▽
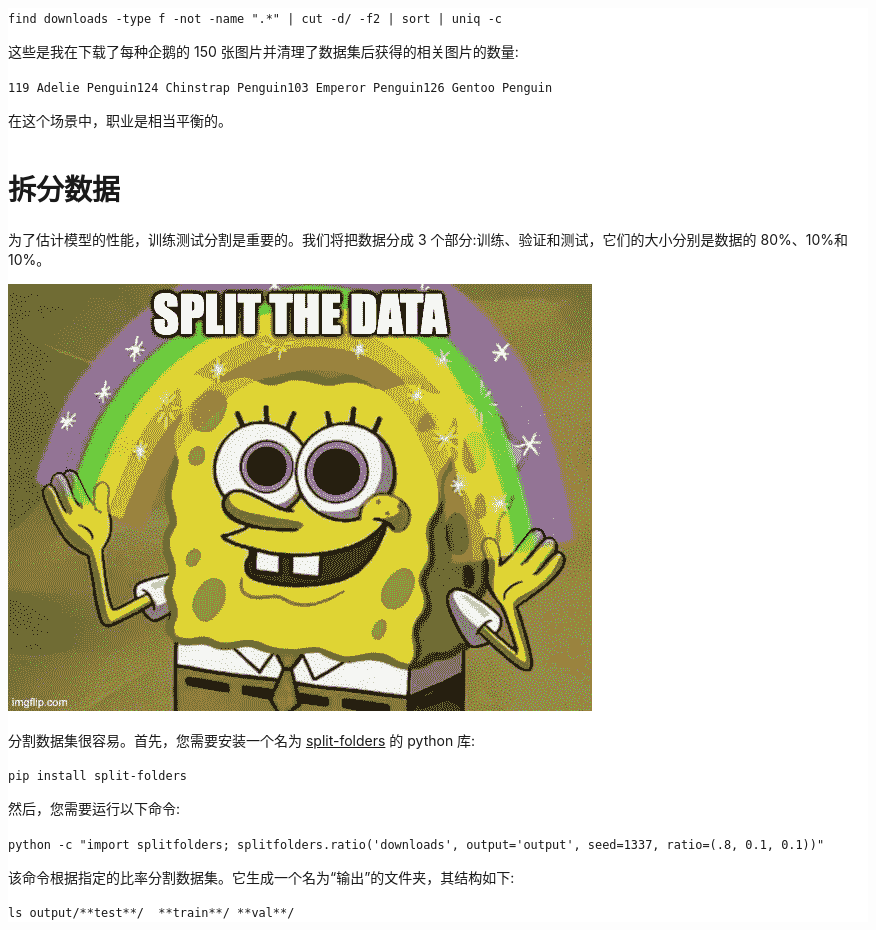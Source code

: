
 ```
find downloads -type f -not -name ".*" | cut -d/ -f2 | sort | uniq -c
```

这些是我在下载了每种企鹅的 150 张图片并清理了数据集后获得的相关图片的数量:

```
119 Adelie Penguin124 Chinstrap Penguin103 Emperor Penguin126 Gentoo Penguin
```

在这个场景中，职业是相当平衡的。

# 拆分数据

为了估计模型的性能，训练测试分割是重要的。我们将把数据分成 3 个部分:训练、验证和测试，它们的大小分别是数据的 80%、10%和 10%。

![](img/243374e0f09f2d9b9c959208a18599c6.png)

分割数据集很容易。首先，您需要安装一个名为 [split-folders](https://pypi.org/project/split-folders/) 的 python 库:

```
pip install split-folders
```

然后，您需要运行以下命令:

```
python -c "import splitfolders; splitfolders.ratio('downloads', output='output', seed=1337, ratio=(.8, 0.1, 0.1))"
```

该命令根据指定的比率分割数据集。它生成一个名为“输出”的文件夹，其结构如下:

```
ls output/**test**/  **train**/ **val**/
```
△
▽
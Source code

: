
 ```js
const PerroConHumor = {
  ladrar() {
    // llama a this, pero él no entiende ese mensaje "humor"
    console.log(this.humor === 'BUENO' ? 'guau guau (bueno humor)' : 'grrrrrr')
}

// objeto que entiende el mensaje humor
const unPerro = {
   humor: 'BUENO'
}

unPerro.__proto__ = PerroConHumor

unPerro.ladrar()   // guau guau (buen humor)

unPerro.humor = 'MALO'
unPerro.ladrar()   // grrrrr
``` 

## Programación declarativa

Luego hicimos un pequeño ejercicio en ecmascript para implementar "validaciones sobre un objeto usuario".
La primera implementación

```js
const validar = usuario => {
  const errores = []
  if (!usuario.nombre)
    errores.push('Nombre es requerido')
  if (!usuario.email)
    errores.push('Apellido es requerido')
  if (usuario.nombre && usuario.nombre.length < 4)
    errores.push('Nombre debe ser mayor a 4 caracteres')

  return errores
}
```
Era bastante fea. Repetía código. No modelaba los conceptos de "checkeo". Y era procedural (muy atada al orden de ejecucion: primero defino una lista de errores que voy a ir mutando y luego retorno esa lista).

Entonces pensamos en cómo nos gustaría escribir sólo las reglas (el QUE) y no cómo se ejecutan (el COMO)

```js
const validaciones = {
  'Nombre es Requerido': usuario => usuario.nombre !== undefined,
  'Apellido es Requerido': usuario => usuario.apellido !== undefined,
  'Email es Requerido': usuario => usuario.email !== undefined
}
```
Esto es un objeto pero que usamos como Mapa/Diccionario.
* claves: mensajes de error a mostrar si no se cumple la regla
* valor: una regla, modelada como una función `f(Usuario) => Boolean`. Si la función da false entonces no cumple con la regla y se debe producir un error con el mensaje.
△
▽
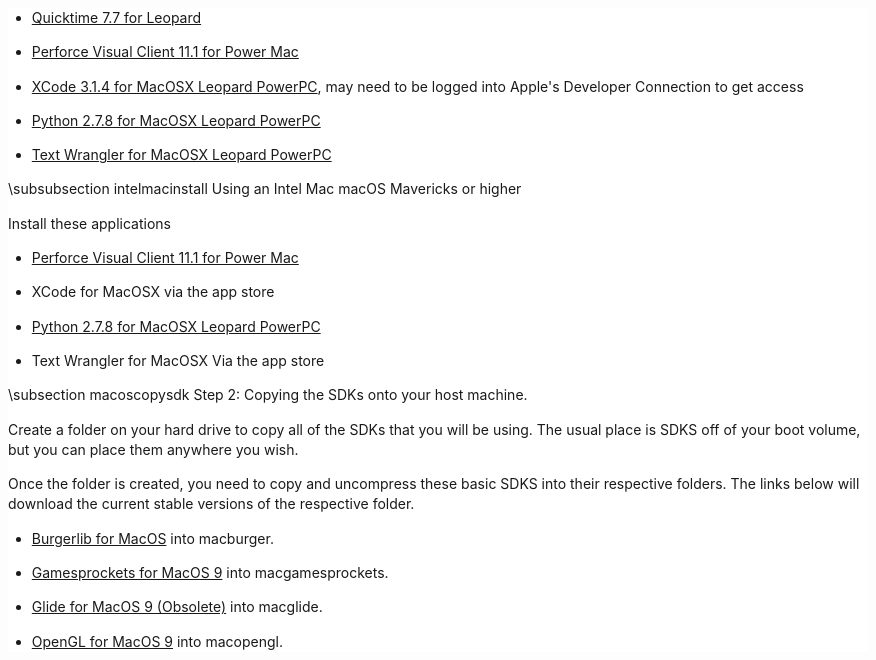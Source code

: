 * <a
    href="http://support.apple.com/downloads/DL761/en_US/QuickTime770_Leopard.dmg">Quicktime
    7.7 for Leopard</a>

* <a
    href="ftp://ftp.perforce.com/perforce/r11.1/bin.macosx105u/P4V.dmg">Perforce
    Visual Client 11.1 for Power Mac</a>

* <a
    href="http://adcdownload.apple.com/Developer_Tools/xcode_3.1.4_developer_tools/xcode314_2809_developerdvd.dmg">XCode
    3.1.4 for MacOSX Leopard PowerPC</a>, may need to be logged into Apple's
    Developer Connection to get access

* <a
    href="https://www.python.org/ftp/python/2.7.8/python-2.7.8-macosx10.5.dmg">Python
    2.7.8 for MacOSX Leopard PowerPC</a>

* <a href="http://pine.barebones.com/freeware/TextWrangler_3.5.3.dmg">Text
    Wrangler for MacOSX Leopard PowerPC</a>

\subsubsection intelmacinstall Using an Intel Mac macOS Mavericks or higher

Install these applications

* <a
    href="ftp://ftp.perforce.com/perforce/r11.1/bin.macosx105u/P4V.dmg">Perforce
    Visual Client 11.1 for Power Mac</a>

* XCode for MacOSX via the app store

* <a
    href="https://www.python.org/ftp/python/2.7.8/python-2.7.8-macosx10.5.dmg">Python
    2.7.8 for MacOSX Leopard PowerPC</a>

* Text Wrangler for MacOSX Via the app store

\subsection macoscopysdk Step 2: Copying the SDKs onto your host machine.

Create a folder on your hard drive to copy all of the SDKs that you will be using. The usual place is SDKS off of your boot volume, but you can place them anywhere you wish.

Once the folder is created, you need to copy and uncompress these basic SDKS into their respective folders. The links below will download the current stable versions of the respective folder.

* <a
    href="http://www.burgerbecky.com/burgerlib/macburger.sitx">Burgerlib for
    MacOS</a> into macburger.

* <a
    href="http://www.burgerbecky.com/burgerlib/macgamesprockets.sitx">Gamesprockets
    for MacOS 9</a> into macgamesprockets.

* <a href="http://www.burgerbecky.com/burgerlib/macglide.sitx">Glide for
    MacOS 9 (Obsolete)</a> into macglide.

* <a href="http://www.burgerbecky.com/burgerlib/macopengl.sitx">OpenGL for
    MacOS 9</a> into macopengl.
△
#### Exercise directions:
In the records, which lines use the word "need"? Report them.

#### Answer to this task:
    3.1.4 for MacOSX Leopard PowerPC</a>, may need to be logged into Apple's
Once the folder is created, you need to copy and uncompress these basic SDKS into their respective folders. The links below will download the current stable versions of the respective folder.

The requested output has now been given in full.